I love writing about services that we use and love, so when I heard about ChipDrop I started doing what I normally do: I drafted a blog post with how we got started with our new venture.
If you’ve read any of my previous articles about how we grow our own food, you’ll know I’m pretty serious about my garden. I’m willing to invest in it, put hours and hours into it, and I love watching the magic happen when it comes to getting food out of a few packets of seeds. Getting wood chips to use in our garden delivered to us seemed too good to be true – and as it turns out, it was.
We registered for ChipDrop in June of 2019 and put in a request for wood chips, with logs mixed in. There had supposedly been 80 drops in our area recently, which was encouraging!

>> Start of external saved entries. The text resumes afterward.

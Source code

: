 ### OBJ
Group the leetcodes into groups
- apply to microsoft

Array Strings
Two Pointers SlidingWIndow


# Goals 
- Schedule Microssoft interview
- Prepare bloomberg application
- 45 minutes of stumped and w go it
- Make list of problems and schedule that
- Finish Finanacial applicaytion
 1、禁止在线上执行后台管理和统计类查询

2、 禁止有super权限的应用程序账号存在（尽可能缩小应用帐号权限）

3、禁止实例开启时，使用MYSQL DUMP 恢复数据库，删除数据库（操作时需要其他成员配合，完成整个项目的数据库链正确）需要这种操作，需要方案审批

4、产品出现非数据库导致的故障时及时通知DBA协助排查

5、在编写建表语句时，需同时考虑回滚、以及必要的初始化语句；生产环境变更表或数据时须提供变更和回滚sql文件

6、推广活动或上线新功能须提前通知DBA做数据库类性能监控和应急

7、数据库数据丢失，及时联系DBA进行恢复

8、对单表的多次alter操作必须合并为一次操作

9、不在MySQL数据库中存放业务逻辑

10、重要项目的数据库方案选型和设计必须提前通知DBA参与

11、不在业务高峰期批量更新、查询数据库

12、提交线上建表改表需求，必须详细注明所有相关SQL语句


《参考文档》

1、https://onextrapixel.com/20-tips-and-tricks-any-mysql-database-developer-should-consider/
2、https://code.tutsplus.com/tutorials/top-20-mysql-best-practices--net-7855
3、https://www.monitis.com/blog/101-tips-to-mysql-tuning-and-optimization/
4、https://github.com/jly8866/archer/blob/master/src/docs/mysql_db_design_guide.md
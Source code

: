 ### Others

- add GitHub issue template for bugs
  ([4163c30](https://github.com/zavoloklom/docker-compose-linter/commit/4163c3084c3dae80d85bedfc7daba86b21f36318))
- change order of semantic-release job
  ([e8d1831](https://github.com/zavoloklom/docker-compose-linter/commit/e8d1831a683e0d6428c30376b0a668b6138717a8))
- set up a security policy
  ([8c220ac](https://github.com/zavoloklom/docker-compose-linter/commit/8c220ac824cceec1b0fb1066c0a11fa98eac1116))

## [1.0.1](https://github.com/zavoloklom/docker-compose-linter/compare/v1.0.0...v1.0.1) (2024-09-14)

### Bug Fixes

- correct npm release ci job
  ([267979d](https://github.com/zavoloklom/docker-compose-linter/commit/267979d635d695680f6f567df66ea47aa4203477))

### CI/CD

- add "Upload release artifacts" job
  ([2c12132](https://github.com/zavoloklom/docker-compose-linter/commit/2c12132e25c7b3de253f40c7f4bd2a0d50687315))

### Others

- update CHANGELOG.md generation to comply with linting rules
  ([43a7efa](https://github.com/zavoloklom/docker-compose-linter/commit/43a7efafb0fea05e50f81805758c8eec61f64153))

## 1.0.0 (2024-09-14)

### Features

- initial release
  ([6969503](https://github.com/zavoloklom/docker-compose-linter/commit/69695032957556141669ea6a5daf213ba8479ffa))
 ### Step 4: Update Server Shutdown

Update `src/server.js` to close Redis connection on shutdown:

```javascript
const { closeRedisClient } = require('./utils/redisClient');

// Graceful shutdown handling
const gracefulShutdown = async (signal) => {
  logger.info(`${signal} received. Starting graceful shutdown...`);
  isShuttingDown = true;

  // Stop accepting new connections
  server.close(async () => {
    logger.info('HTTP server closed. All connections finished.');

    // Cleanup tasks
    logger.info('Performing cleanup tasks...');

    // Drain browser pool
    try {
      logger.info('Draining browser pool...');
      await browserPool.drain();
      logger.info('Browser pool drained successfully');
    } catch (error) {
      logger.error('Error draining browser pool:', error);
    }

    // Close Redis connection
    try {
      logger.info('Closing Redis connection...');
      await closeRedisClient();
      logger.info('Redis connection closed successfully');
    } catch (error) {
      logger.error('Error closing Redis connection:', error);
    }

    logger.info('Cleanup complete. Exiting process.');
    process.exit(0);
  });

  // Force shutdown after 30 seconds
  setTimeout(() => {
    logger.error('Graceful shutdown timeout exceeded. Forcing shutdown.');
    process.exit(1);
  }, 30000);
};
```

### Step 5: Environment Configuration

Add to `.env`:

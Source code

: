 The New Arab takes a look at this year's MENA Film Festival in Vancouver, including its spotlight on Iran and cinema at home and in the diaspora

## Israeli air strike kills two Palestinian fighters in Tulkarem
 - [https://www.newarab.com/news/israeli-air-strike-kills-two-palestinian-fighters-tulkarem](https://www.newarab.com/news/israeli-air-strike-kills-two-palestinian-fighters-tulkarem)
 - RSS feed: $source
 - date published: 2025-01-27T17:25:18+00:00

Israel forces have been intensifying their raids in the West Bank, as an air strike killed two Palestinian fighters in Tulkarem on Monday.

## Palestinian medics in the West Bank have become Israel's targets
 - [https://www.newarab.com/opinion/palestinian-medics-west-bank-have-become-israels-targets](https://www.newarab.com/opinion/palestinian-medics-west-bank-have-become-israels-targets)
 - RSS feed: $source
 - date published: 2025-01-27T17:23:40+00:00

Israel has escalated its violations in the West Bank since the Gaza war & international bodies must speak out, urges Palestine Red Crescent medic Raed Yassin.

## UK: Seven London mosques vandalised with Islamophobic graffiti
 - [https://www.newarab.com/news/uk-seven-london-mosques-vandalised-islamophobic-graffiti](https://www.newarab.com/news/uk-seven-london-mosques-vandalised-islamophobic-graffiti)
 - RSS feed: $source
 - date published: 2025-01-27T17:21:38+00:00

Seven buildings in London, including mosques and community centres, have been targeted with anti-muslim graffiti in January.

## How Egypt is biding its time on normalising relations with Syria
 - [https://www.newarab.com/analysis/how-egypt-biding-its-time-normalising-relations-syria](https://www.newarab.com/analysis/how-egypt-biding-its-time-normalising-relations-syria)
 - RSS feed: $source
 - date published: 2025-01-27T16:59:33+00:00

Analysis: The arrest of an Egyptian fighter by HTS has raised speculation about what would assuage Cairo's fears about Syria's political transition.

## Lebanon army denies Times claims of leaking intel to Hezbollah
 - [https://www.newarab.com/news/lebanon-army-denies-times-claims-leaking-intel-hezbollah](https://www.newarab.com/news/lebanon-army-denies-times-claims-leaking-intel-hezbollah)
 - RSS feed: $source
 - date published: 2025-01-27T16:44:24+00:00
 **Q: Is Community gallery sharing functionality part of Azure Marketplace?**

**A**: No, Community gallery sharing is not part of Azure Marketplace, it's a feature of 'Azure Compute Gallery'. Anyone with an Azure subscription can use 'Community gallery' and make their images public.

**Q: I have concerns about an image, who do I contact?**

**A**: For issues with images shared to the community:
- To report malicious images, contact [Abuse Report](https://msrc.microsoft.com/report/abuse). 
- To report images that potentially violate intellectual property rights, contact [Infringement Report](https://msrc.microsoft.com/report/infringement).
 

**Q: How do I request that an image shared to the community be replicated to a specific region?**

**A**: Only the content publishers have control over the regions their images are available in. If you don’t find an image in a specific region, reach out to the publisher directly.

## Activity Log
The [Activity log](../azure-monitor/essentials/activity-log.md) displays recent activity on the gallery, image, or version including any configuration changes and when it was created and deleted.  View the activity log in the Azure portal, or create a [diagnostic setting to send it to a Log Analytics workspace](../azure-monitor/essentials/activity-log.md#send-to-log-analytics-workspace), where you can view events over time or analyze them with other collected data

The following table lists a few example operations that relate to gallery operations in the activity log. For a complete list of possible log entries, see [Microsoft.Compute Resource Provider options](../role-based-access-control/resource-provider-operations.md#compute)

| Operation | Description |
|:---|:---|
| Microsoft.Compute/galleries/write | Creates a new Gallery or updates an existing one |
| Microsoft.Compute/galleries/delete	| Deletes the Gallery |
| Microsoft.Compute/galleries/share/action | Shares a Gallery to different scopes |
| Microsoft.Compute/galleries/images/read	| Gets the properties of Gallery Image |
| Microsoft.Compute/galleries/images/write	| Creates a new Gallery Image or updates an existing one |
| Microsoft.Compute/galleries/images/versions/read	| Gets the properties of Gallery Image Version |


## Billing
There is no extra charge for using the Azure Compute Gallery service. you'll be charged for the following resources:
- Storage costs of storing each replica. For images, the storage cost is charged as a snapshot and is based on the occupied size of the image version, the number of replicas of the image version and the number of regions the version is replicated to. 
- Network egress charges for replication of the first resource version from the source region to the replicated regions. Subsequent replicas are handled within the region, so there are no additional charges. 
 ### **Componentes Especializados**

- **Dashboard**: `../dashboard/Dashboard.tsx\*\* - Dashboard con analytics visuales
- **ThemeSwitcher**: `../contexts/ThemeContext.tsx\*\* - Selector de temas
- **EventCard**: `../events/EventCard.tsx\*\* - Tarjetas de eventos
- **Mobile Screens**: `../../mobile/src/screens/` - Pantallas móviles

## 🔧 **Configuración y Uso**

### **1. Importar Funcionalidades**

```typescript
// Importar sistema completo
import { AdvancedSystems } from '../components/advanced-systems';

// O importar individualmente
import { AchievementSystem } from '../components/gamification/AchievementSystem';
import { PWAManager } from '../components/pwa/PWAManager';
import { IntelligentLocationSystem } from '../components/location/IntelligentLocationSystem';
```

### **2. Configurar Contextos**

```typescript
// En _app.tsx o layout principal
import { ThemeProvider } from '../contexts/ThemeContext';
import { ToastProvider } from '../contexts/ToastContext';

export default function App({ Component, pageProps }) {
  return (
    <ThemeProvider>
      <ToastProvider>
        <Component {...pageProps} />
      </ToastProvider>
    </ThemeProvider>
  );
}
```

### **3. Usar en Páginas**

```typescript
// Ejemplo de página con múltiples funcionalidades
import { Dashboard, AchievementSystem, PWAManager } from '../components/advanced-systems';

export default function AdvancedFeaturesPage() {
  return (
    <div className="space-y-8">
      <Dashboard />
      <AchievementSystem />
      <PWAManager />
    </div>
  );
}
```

After 6 months of inactivity, I realized that I’d never set up a payment to help offset the cost of the deliveries, so I added that onto one renewal request at the end of the year in December of 2019.
As of this time, we’re still renewing our Chip Drop request, without much hope of receiving it. At this point, it’s more of an exercise in whether or not it will ever happen, but it’s definitely not something we’re counting on. Just today, there have supposedly been 46 Chip Drops within a 50-mile radius of us… I’m not sure how, since we’ve had a request open for almost a year now.
I don’t typically like to write negative reviews, because I don’t feel like it’s productive. But so many people referenced them when I was reading about using a Back To Eden gardening method, I wanted to give folks who may be interested in a realistic picture of what our experience has been. Almost a year later, we still haven’t received a Chip Drop, and haven’t personally met anyone who’s used this service in our area.
I hope you have a much better experience than we did, but we most definitely did not have a great experience with them, so I can’t really recommend them to anyone else.